ジャック・ホワイト『Boarding House Reach』持ち前のアナログ愛とモダン … – Mikiki

You Got Me Sweatin’
アナログへの強い愛と飽くなき音楽的探究心を持ちながら、過去と現在を自由に行き来する21世紀最高のブルースマン。充実の課外活動を経て、4年ぶりに登場したソロ3作目にはいったいどんな驚きが隠されているのだろう?

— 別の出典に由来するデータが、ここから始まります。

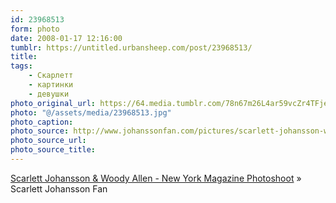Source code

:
 ```yaml
---
id: 23968513
form: photo
date: 2008-01-17 12:16:00
tumblr: https://untitled.urbansheep.com/post/23968513/
title:
tags:
    - Скарлетт
    - картинки
    - девушки
photo_original_url: https://64.media.tumblr.com/78n67m26L4ar59vcZr4TFjeK_1280.jpg
photo: "@/assets/media/23968513.jpg"
photo_caption:
photo_source: http://www.johanssonfan.com/pictures/scarlett-johansson-woody-allen-new-york-magazine-photoshoot-13.html
photo_source_url:
photo_source_title:
---
```


<p><a href="http://www.johanssonfan.com/pictures/scarlett-johansson-woody-allen-new-york-magazine-photoshoot-13.html">Scarlett Johansson &amp; Woody Allen - New York Magazine Photoshoot</a> » Scarlett Johansson Fan</p>

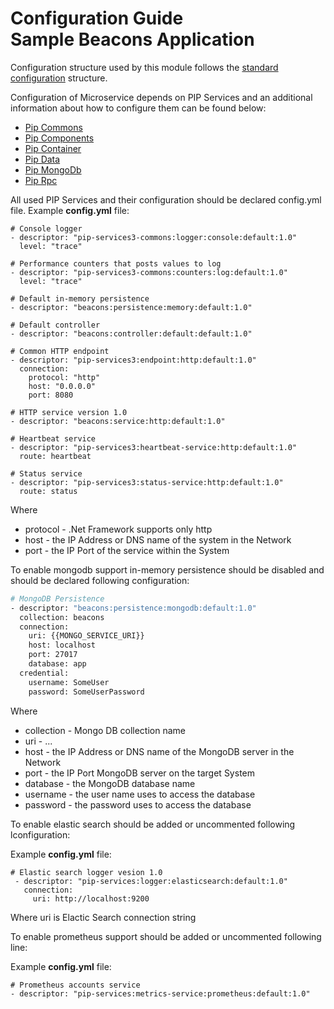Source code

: # Configuration Guide <br/> Sample Beacons Application

Configuration structure used by this module follows the 
[standard configuration](https://github.com/pip-services/pip-services/blob/master/usage/Configuration.md) 
structure.

Configuration of Microservice depends on PIP Services and an additional information about how to configure them can be found below:
* <a href="https://github.com/pip-services/pip-services-commons-dotnet/doc/Configuration.ms">Pip Commons</a>
* <a href="http://github.com/pip-services3-dotnet/pip-services3-components-dotnet/master/doc/Configuration.ms">Pip Components</a>
* <a href="http://github.com/pip-services3-dotnet/pip-services3-container-dotnet/master/doc/Configuration.ms">Pip Container</a>
* <a href="http://github.com/pip-services3-dotnet/pip-services3-data-dotnet/master/doc/Configuration.ms">Pip Data</a>
* <a href="http://github.com/pip-services3-dotnet/pip-services3-mongodb-dotnet/master/doc/Configuration.ms">Pip MongoDb</a>
* <a href="http://github.com/pip-services3-dotnet/pip-services3-rpc-dotnet/master/doc/Configuration.ms">Pip Rpc</a>

All used PIP Services and their configuration should be declared config.yml file.
Example **config.yml** file:
```
# Console logger
- descriptor: "pip-services3-commons:logger:console:default:1.0"
  level: "trace"

# Performance counters that posts values to log
- descriptor: "pip-services3-commons:counters:log:default:1.0"
  level: "trace"

# Default in-memory persistence
- descriptor: "beacons:persistence:memory:default:1.0"

# Default controller
- descriptor: "beacons:controller:default:default:1.0"

# Common HTTP endpoint
- descriptor: "pip-services3:endpoint:http:default:1.0"
  connection:
    protocol: "http"
    host: "0.0.0.0"
    port: 8080

# HTTP service version 1.0
- descriptor: "beacons:service:http:default:1.0"

# Heartbeat service
- descriptor: "pip-services3:heartbeat-service:http:default:1.0"
  route: heartbeat

# Status service
- descriptor: "pip-services3:status-service:http:default:1.0"
  route: status
```
Where 
* protocol - .Net Framework supports only http
* host - the IP Address or DNS name of the system in the Network
* port - the IP Port of the service within the System


To enable mongodb support in-memory persistence should be disabled and should be declared following configuration:

```bash
# MongoDB Persistence
- descriptor: "beacons:persistence:mongodb:default:1.0"
  collection: beacons
  connection:
    uri: {{MONGO_SERVICE_URI}}
    host: localhost
    port: 27017
    database: app
  credential:
    username: SomeUser
    password: SomeUserPassword
```

Where
* collection - Mongo DB collection name
* uri - ...
* host - the IP Address or DNS name of the MongoDB server in the Network
* port - the IP Port MongoDB server on the target System
* database - the MongoDB database name
* username - the user name uses to access the database
* password - the password uses to access the database

To enable elastic search should be added or uncommented following lconfiguration:

Example **config.yml** file:
```
# Elastic search logger vesion 1.0
 - descriptor: "pip-services:logger:elasticsearch:default:1.0"
   connection:
     uri: http://localhost:9200

```

Where uri is Elactic Search connection string


To enable prometheus support should be added or uncommented following line:

Example **config.yml** file:
```
# Prometheus accounts service
- descriptor: "pip-services:metrics-service:prometheus:default:1.0"
```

 かつて〈新世代のギター・ヒーロー〉と騒がれたジャック・ホワイトもすでに42歳! 出てきた当初の〈古い音楽にも造詣の深い風変わりなガレージ・ロッカー〉という印象から、正直、こんなに大物になろうとは思ってもいなかった。そのジャックがグラミー賞も獲得した『Lazaretto』より4年ぶりのニュー・アルバム『Boarding House Reach』を完成。前作のツアー終了後、ライヴ活動こそストップしていたものの彼の動きは活発。ビヨンセやア・トライブ・コールド・クエストといった少々意外な客演仕事をこなす一方、アメリカーナの深層に迫るドキュメンタリー番組「American Epic」に深く関わり、持ち前のアナログ愛を込めて1920年代の録音機材を使ったセッションのプロデュースで尽力。主宰するサード・マンからも、同放送に合わせてミシシッピ・ジョン・ハートやレッドベリーらのLP盤を多数リイシューした。
 そんなふうに現在と過去、両方に大きく振れた外部ワークスの成果は、ここでも見事に表れている。先行シングルの“Connected By Love”は、左右に揺れる分厚いシンセの音に導かれて始まる壮大なバラード。ナッシュヴィルのゴスペル姉妹、マクラリー・シスターズがコーラスで盛り立て、間奏ではニール・エヴァンス(ソウライヴ)のオルガンが斬り込んでいく。と書くとゴスペルのようだが、どうにも耳に残るのはアグレッシヴなシンセだ。言っておくと、ギター・オリエンテッドな楽曲ではない。それが今作全体の特徴のひとつで、必ずしもギターが曲の骨格を作っているわけではあらず。もちろん、ジャック印のギターが凶悪に響くロック・チューンもあるが、シンセやキーボード類が中心となる場面が多く、エレクトロな感覚が溢れていたり、ヒップホップやファンク的なニュアンスが飛び出したり、キャプテン・ビーフハートみたいなアヴァンギャルドさもあったり……。
 ギターはもちろん、ピアノ、シンセ、オルガン、ベース、ドラムスなど多くの楽器を本人みずからが演奏。そうかと思えば、作曲とプロデュースのみに関わるナンバーなんかもあったり……。と、〈~たり〉という表現が多くなる、そんな内容なのだ。しかし、彼の世界は一貫しているし、楽曲の感覚はローファイなのに、音はめちゃくちゃ良い、というジャックならではのマジックもお見事。で、アルバムの締めは、何とアントニン・ドヴォルザークの“Humoresque”だったりする。「American Epic」の余韻か? 最後まで振れ幅が広く、ここ数年の経験を反映した意欲的な内容だ。この男には落ち着かないでまだまだ動き回っていてほしいものだね。